#### Requirement
Go line by line through the entries and show those that hold the string "einer".

#### Stored data entries
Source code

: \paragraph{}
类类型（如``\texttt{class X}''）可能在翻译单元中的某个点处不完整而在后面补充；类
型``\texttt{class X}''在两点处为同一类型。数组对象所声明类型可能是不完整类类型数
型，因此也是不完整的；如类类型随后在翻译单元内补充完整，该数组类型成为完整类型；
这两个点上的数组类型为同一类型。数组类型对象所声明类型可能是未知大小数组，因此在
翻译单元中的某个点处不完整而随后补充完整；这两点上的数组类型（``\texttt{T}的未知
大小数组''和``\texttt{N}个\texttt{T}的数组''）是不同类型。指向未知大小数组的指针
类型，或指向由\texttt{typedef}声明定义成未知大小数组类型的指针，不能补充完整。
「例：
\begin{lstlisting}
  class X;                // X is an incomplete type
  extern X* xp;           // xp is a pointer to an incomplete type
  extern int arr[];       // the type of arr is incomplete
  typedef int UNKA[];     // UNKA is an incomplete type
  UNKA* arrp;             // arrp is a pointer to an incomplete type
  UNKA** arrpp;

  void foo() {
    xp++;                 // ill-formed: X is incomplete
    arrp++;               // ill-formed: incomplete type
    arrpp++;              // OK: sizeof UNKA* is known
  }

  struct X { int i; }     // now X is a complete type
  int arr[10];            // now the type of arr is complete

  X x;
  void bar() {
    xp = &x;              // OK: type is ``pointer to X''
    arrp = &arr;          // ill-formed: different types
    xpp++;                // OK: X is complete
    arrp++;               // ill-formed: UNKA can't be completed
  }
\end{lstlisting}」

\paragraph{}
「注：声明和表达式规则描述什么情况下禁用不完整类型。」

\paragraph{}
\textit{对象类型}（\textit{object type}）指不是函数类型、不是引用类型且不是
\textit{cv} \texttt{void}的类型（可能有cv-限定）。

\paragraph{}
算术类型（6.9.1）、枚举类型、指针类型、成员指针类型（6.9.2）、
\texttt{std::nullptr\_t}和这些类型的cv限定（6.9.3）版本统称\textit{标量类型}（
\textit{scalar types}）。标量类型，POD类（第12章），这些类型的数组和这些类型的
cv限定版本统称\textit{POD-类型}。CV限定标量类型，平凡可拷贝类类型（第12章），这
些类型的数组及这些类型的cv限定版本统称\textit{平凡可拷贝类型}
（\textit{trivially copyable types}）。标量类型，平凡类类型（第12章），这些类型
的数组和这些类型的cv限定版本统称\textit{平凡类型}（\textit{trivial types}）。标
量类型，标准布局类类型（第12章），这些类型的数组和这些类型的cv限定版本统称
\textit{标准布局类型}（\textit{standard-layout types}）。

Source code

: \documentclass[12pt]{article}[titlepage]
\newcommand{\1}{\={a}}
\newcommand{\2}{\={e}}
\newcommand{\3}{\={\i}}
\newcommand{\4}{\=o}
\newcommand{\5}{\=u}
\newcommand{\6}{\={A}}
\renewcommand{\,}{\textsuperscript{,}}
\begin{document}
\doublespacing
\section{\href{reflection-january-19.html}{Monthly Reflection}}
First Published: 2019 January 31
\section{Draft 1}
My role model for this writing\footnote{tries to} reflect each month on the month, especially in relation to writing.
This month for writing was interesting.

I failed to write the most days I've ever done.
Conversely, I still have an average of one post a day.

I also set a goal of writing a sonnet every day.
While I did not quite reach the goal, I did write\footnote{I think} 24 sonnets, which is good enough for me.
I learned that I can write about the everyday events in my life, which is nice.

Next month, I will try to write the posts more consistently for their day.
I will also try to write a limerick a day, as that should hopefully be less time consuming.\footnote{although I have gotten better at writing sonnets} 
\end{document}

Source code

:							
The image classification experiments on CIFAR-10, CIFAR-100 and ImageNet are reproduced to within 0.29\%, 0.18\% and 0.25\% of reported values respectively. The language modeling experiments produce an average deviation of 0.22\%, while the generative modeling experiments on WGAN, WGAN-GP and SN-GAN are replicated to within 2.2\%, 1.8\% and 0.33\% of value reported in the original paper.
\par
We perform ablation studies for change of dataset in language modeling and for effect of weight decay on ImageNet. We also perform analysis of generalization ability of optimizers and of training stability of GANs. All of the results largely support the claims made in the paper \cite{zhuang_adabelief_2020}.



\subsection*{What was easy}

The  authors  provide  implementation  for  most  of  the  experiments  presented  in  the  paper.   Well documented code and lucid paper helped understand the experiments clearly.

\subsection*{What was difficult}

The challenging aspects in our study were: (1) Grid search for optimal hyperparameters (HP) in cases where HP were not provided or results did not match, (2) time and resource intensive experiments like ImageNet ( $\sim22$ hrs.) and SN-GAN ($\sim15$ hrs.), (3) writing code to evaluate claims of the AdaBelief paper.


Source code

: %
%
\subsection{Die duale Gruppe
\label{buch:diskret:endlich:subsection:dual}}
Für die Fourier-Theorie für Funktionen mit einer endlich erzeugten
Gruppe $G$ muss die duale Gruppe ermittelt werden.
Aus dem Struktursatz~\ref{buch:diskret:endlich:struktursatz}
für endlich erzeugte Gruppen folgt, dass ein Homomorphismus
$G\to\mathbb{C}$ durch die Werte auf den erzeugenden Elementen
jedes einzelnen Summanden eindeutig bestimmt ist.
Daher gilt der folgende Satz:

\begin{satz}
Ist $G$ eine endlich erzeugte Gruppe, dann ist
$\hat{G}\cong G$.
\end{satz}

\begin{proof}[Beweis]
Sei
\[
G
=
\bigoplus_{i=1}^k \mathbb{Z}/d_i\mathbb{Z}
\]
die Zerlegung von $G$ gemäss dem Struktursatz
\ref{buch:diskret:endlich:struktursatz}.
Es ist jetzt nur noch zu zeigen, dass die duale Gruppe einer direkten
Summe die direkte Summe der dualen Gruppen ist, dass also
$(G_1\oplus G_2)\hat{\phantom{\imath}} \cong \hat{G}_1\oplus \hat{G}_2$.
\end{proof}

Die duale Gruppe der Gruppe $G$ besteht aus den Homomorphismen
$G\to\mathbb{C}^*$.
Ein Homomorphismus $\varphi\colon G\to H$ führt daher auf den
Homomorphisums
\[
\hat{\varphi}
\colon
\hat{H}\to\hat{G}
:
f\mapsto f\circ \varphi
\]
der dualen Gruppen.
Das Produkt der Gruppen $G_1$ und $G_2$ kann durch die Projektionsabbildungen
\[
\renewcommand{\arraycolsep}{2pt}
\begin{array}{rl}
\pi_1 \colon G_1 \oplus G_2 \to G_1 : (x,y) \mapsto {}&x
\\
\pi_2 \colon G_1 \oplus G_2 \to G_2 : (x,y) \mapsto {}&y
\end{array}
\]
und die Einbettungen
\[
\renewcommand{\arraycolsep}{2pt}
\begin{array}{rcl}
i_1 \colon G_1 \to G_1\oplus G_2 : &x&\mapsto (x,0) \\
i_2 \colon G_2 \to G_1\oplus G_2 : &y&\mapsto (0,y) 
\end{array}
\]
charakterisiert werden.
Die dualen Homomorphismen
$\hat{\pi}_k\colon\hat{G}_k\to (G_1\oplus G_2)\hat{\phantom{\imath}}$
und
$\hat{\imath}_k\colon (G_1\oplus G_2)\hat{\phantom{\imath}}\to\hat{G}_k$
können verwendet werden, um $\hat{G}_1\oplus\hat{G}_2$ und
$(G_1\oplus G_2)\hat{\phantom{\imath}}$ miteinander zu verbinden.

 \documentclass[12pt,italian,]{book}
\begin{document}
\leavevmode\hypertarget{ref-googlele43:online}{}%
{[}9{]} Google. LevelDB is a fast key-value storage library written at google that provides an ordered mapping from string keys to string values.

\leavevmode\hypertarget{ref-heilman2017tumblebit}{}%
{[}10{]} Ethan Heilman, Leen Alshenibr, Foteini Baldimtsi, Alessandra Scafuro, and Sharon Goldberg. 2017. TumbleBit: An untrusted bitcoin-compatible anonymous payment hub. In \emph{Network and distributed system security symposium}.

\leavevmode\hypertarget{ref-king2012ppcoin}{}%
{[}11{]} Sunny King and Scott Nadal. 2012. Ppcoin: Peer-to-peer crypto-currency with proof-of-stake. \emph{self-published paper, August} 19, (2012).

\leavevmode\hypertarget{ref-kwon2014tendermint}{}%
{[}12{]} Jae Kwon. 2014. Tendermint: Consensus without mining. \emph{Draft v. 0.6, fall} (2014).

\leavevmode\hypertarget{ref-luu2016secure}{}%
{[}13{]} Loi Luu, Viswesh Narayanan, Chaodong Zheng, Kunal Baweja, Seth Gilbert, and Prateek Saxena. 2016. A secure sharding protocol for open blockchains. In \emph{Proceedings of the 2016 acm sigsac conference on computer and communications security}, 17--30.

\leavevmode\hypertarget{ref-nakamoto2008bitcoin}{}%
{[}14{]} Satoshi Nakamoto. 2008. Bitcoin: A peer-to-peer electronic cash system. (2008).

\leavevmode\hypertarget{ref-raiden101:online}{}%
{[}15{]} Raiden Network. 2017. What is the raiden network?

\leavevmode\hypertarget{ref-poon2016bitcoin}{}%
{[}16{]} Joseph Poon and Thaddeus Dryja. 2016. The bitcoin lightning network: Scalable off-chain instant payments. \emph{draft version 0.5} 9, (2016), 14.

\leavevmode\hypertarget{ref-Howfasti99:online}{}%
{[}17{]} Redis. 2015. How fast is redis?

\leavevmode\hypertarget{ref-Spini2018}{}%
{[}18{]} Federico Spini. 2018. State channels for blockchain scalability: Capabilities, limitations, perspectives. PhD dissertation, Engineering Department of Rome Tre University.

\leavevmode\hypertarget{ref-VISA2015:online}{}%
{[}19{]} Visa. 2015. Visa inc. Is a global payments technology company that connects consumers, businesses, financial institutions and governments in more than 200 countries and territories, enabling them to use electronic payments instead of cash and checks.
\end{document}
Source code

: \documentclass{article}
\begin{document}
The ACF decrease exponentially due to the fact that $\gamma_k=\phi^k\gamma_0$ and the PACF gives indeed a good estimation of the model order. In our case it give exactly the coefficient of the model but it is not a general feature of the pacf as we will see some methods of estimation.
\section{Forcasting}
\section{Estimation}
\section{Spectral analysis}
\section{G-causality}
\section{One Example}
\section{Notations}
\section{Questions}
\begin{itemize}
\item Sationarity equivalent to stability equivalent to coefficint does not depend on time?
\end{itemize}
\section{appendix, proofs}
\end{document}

#### Solution to the problem
Für die Fourier-Theorie für Funktionen mit einer endlich erzeugten
Es ist jetzt nur noch zu zeigen, dass die duale Gruppe einer direkten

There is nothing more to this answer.